I know guys cut up bowling Balls and turn pens from them...I was wondering if you can turn Marble? I have some that was given to me...would love to hear from anyone that has tried this...or does it


Thanks


----------



## Wheaties (Jul 24, 2009)

I don't know the answer, but am very interested in this thread. I have some marble (actually quite a bit) and have always kind of wondered that. I was just going to cut it into tiles and make a table with tile top, but pens would be WAY better!
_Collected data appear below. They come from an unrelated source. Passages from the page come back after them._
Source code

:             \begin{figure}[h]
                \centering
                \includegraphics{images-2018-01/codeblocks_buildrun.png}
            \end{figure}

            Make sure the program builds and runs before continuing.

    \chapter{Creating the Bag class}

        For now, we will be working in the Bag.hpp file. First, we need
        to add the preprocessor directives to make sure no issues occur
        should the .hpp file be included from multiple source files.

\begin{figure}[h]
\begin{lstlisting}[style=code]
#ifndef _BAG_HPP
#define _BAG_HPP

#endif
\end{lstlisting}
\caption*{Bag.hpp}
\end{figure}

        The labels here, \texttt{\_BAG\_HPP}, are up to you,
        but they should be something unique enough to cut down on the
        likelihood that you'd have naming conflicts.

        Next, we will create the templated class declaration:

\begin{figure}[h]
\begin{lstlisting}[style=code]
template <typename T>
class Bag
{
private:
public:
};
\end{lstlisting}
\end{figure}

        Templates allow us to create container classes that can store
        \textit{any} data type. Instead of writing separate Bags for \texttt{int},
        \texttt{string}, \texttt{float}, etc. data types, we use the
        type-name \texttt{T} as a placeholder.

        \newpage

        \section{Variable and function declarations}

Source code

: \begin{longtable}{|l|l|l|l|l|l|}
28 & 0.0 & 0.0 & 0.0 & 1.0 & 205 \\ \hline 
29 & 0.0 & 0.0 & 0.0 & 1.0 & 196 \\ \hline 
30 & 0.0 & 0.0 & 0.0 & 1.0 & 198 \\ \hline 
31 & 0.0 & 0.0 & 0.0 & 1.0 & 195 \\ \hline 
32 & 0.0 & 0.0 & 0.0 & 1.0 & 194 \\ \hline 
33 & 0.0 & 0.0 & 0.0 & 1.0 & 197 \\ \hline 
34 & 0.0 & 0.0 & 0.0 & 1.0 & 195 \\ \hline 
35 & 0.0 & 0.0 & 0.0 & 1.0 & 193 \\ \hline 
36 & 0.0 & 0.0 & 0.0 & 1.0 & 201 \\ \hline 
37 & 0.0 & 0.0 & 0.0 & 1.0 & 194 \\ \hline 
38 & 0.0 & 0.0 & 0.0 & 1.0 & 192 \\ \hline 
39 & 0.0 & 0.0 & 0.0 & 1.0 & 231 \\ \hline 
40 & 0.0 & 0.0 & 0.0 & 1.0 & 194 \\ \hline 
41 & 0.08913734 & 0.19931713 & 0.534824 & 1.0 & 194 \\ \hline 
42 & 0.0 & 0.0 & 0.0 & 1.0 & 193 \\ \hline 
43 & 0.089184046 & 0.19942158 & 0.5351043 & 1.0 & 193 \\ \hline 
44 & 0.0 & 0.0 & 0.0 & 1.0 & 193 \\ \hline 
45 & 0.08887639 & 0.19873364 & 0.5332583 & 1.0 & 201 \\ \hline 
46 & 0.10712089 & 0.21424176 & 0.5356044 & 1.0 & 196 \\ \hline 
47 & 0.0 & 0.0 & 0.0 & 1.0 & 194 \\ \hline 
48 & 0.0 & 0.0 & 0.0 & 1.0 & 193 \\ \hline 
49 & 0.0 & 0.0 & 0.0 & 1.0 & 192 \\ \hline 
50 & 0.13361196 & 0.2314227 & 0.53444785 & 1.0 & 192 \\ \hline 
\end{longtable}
My guess, if I had to take one, would be that it doesnt work. But what do I know?


----------



## Druid (Jul 24, 2009)

I have turned granite & marble with Sorby carbide & Hunter Carbide tools.  A carbide shear scaper tool is a must when finishing the piece, must also use a difold diamond sharpener. Lots & lots of dust, you need good ventilation & I would advise using a wet sanding method.  I have not tried turning a pen with the natural material.


----------



## workinforwood (Jul 28, 2009)

I can't imagine how carbide would cut granite.  I've attacked granite with carbide and the carbide just turned glowing red and then fell off.   Granite is super hard, one of the hardest materials there is.  You need to attack it with diamonds.  The hardest part is drilling the hole.  That is why I haven't made one, because I have lots of granite too.  I have not found anyone with a drill bit long enough and the right size diameter that can drill it for me, and to buy a drill bit that is pen size, is extra money because it isn't a standard size.  The drilling will require a ton of patience and lots of water.  So if I had a 10mm diamond bit...do I want to sit there with the hose running over my drill press as I drill.  Then after that, you have the turning portion.  So now I'm soaking my lathe with water for ever and ever as I turn the pen.  Turning would be done with a diamond file, or a diamond cutter mounted in a rotary tool and spinning slow.  Tons of time and potential for damaged rusty tools.  Once the task is completed, you have a beautiful heavy pen.  Don't drop it, or all is gone...hard goes with brittle!
   I've seen a few stone pens on the IAP.  I think Gary Max maybe made them?


----------



## dale (Jul 28, 2009)

Im also interested in turning marble. If it is able to be done or someone that does it. 
I have a few pieces of marble from one of Sadam Husiens palaces. It would make a great pen and conservation piece, also should be saleable too. 
I doubt many have any of the marble from his palace.
My son in law got it while in Iraq, He worked keeping contraband from coming back to the US. 
His Captian allowed them to keep some of the marble and a few other things.

dale


----------



## jleiwig (Jul 28, 2009)

dale said:


> My son in law got it while in Iraq, He worked keeping contraband from coming back to the US.
> His Captian allowed them to keep some of the marble and a few other things.
> 
> dale


 
I appreciate your son in law's service to his country.  I wouldn't publicize on a forum that he did the exact thing that his job was to stop.


----------



## dale (Jul 28, 2009)

I agree with you. His job was to stop those that was bringing sand from the desert, cubian cigars, guns.
Not the marble.
After reading it it did sound like he was bringing back something he wasnt supposed to.
they (his company) came upon a full pallet of AK47s and night vision scopes.

but he was allowed the marble
dale

He is now in Afghanistan for the second time.
Brought me some money from Qutar sp?>
and some iraqi money with sodoms face on it..
Might try to figure out a way of putting it on a pen or in a pen with some resin when ever i get the nerve up to try some.


----------